__Stored data__
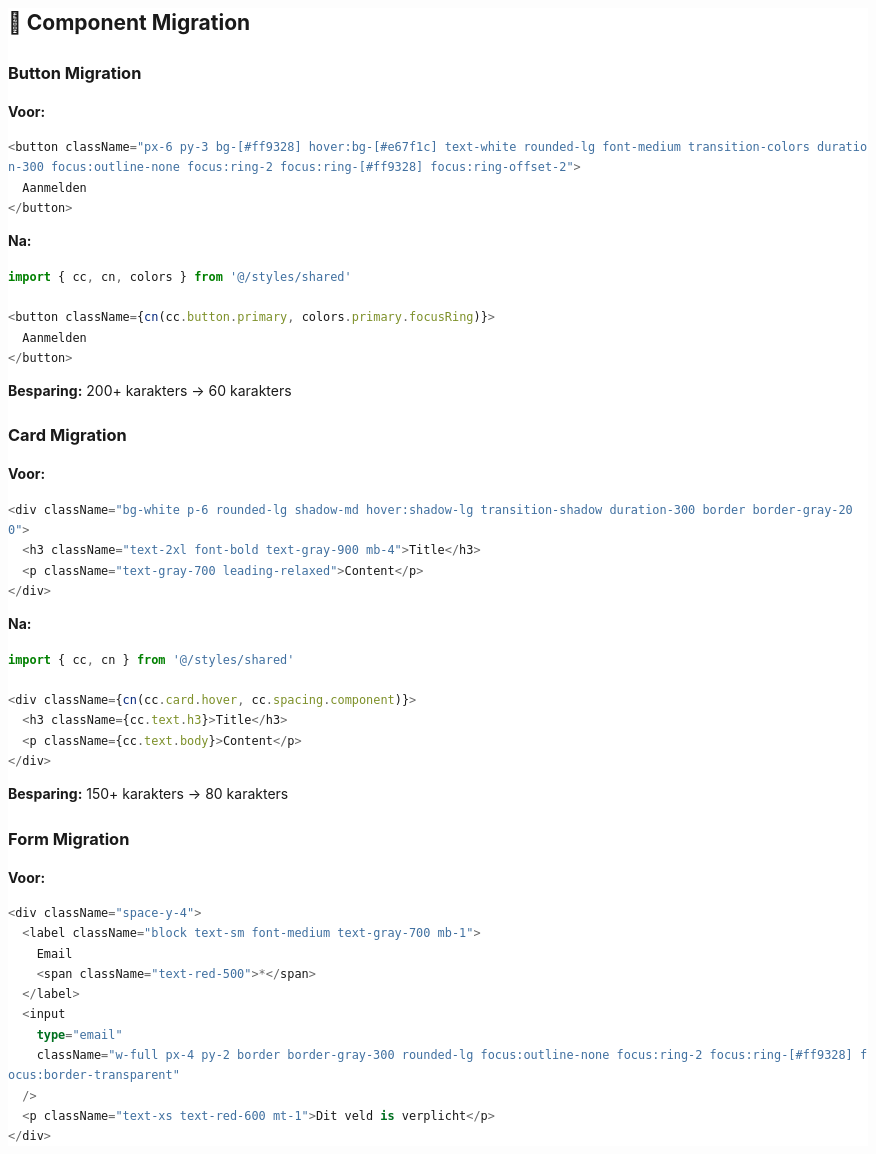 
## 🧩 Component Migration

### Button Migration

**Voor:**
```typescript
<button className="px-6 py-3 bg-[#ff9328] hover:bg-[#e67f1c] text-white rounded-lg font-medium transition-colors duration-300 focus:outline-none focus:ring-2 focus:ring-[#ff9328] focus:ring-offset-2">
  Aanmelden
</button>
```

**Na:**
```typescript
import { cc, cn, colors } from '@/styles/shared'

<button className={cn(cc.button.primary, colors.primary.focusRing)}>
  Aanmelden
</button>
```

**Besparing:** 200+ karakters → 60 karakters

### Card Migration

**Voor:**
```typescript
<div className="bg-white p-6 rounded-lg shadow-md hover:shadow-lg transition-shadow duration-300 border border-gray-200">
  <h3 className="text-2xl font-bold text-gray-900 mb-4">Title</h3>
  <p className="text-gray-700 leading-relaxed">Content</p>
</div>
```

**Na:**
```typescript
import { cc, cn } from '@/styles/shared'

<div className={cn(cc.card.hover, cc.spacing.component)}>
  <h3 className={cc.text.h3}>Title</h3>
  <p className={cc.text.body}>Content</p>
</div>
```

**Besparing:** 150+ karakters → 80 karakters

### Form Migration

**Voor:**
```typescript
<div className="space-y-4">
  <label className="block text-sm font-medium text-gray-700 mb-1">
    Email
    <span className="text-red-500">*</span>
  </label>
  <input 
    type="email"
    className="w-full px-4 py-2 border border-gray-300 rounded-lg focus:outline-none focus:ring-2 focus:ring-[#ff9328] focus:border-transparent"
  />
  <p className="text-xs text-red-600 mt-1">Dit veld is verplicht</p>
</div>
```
==
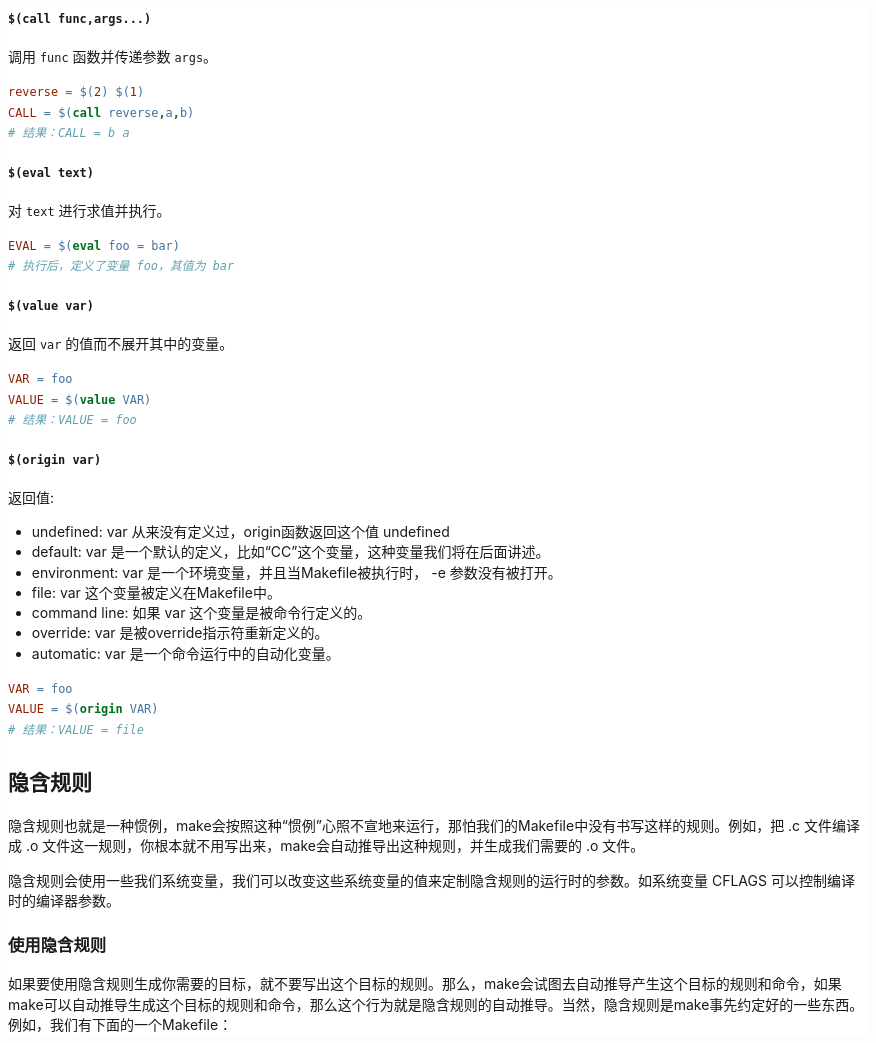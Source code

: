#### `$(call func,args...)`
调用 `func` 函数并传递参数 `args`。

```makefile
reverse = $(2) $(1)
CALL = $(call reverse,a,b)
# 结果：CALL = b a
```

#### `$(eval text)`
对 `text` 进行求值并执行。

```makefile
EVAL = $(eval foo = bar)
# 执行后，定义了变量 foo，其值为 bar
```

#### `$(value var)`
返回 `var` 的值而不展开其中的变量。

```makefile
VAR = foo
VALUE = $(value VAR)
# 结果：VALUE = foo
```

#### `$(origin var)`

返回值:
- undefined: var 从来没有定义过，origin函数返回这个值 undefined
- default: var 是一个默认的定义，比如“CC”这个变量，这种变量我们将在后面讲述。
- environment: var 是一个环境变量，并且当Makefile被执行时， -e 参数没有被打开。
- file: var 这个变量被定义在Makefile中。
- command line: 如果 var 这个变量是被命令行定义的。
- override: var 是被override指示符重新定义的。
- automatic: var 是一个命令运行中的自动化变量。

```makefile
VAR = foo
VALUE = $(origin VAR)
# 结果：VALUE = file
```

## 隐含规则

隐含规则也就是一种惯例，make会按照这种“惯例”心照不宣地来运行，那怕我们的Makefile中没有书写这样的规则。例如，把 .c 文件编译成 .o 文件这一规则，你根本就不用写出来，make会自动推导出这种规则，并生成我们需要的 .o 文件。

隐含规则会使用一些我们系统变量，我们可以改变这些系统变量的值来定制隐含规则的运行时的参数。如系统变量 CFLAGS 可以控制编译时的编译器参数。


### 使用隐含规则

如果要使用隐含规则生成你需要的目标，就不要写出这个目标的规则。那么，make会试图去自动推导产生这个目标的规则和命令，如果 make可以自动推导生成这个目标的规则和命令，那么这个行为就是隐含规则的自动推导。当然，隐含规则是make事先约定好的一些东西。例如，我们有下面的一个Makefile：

__Work instructions__
Report how many lines of the listing carry the word "Title", and add nothing.

__Final answer__
2